When A New Year Goes Wrong

You know the story.

For some of us, December is kind of a haze. The fog clears on New Year’s Day and the first week of January the year is laid out before us like a King’s banquet.

And then stuff happens. For some of my clients this week, it was:

  • A crashed website
  • A key employee puts in their resignation
  • A big deal falls through

And I heard,

  • “I can’t believe this is happening to me!”
  • “I’m never going to get my business ready to sell with John Doe leaving! It took me years to train him!”
  • “I need that revenue!”

Everyone gets a few minutes of self-indulgent pity, and then I ask (as my coach has asked me in the past)

“What is AWESOME about (fill in the blank from above)?”

The first time I heard that question, I literally thought my coach was on drugs. There was nothing “awesome” about an unexpected tax bill and I owed twice as much in April as I planned for.

When I looked at her in disbelief – we stood at an impasse – like two toddlers fighting over the last cookie in the cookie jar. Neither of us was going to budge. Then realizing I PAY her to HELP me, I dove in.

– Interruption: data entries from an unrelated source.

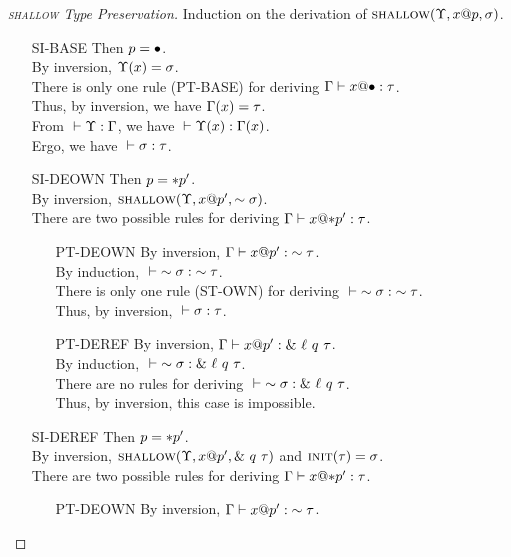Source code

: \begin{proof}[\textsc{shallow} Type Preservation]
  Induction on the derivation of $\textsc{shallow}({\Upsilon},{{x}@{p}},{\sigma})$.
  \begin{itemize}
    \item[SI-BASE] Then $p = \bullet$. \\
      By inversion, $\Upsilon(x)=\sigma$. \\
      There is only one rule (\textsc{PT-BASE}) for deriving ${\Gamma} \vdash {{x}@{\bullet}} : {\tau}$. \\
      Thus, by inversion, we have $\Gamma(x)=\tau$. \\
      From ${} \vdash {\Upsilon} : {\Gamma}$, we have ${} \vdash {\Upsilon(x)} : {\Gamma(x)}$. \\
      Ergo, we have ${} \vdash {\sigma} : {\tau}$.
    \item[SI-DEOWN] Then $p = *{p'}$. \\
      By inversion, $\textsc{shallow}({\Upsilon},{{x}@{p'}},{\sim{\sigma}})$. \\
      There are two possible rules for deriving ${\Gamma} \vdash {{x}@{*{p'}}} : {\tau}$.
      \begin{itemize}
	\item[PT-DEOWN]
	  By inversion, ${\Gamma} \vdash {{x}@{p'}} : {\sim{\tau}}$. \\
	  By induction, ${} \vdash {\sim{\sigma}} : {\sim{\tau}}$. \\
	  There is only one rule (\textsc{ST-OWN}) for deriving ${} \vdash {\sim{\sigma}} : {\sim{\tau}}$. \\
	  Thus, by inversion, ${} \vdash {\sigma} : {\tau}$.
	\item[PT-DEREF]
	  By inversion, ${\Gamma} \vdash {{x}@{p'}} : {\&~{{\ell}~{q}~{\tau}}}$. \\
	  By induction, ${} \vdash {\sim{\sigma}} : {\&~{{\ell}~{q}~{\tau}}}$. \\
	  There are no rules for deriving ${} \vdash {\sim{\sigma}} : {\&~{{\ell}~{q}~{\tau}}}$. \\
	  Thus, by inversion, this case is impossible.
      \end{itemize}
    \item[SI-DEREF] Then $p = *{p'}$. \\
      By inversion, $\textsc{shallow}({\Upsilon},{{x}@{p'}},{\&~{{q}~{\tau}}})$ and $\textsc{init}({\tau})=\sigma$. \\
      There are two possible rules for deriving ${\Gamma} \vdash {{x}@{*{p'}}} : {\tau}$.
      \begin{itemize}
	\item[PT-DEOWN]
	  By inversion, ${\Gamma} \vdash {{x}@{p'}} : {\sim{\tau}}$. \\

\end{itemize}
\end{itemize}
\end{proof}
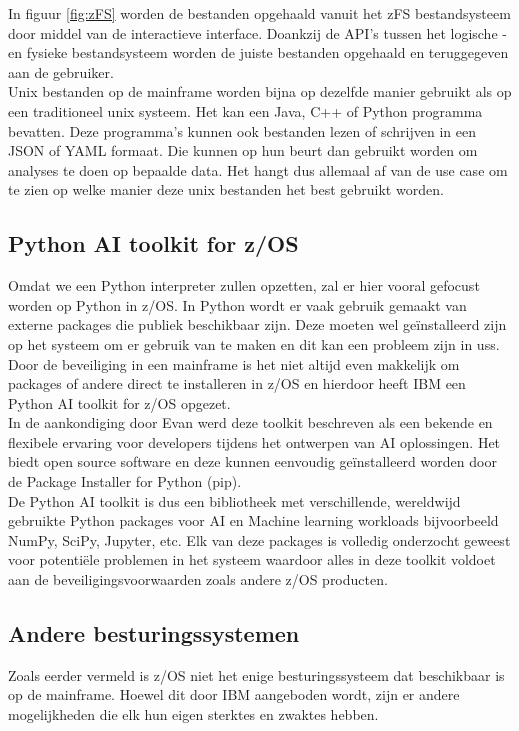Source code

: In figuur \ref{fig:zFS} worden de bestanden opgehaald vanuit het zFS bestandsysteem door middel van de interactieve interface. Doankzij de API's tussen het logische -en fysieke bestandsysteem worden de juiste bestanden opgehaald en teruggegeven aan de gebruiker. \\

Unix bestanden op de mainframe worden bijna op dezelfde manier gebruikt als op een traditioneel unix systeem. Het kan een Java, C++ of Python programma bevatten. Deze programma's kunnen ook bestanden lezen of schrijven in een JSON of YAML formaat. Die kunnen op hun beurt dan gebruikt worden om analyses te doen op bepaalde data. Het hangt dus allemaal af van de use case om te zien op welke manier deze unix bestanden het best gebruikt worden. \autocite{Precisely2020}

\subsection{Python AI toolkit for z/OS}
Omdat we een Python interpreter zullen opzetten, zal er hier vooral gefocust worden op Python in z/OS. In Python wordt er vaak gebruik gemaakt van externe packages die publiek beschikbaar zijn. Deze moeten wel geïnstalleerd zijn op het systeem om er gebruik van te maken en dit kan een probleem zijn in \acrshort{uss}. Door de beveiliging in een mainframe is het niet altijd even makkelijk om packages of andere direct te installeren in z/OS \autocite{IBM2021} en hierdoor heeft IBM een Python AI toolkit for z/OS opgezet. \\

In de aankondiging door Evan \textcite{Rivera2023} werd deze toolkit beschreven als een bekende en flexibele ervaring voor developers tijdens het ontwerpen van AI oplossingen. Het biedt open source software en deze kunnen eenvoudig geïnstalleerd worden door de Package Installer for Python (pip). \\

De Python AI toolkit is dus een bibliotheek met verschillende, wereldwijd gebruikte Python packages voor AI en Machine learning workloads bijvoorbeeld NumPy, SciPy, Jupyter, etc. Elk van deze packages is volledig onderzocht geweest voor potentiële problemen in het systeem waardoor alles in deze toolkit voldoet aan de beveiligingsvoorwaarden zoals andere z/OS producten. \autocite{Bostian2023}

\subsection{Andere besturingssystemen}
Zoals eerder vermeld is z/OS niet het enige besturingssysteem dat beschikbaar is op de mainframe. Hoewel dit door IBM aangeboden wordt, zijn er andere mogelijkheden die elk hun eigen sterktes en zwaktes hebben. \\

These are some of the things that came up:

  • I made more money than I had planned that year
  • My business was more successful now than it had been a year ago
  • I was helping more clients than I ever had

No, the animated birds from an old Disney movie didn’t sing around me when I wrote out that check to Uncle Sam. But it helped me to stop telling the story to anyone who would listen and more importantly, to myself, that this “terrible” event occurred.

Carrying and repeating those stories create patterns in our brains. And our brains don’t care if they are good stories or bad stories. The FACT was that I owed more money – how I THOUGHT and FELT and what I DID in response was up to me.

Some of the “awesome” responses I got from my clients were:

  • We found a new provider who is more responsive and will help us prepare for our next product launch.
  • I was worried that John Doe would have stayed through a company sale. Now I can find someone better suited for some of the new challenges we are facing.
  • I’m not sure we are really ready to service that client. We need to rethink our product and who we are trying to pitch to.

Someone once told me after going through this exercise that it sounded like “justifying failure.”

I like this quote by Napoleon Hill,

“Every adversity, every failure, every heartache carries with it the seed of an equal or greater benefit.” 

Without identifying what is “awesome” about falling down, we cannot move forward or reap the “benefits” of the failure.

Just as for us humans, we do not learn the skill of walking until we gain the physical strength from pulling and pushing ourselves up each time after we fall.

Being able to walk is the benefit of falling down.

And sometimes, it really is that simple.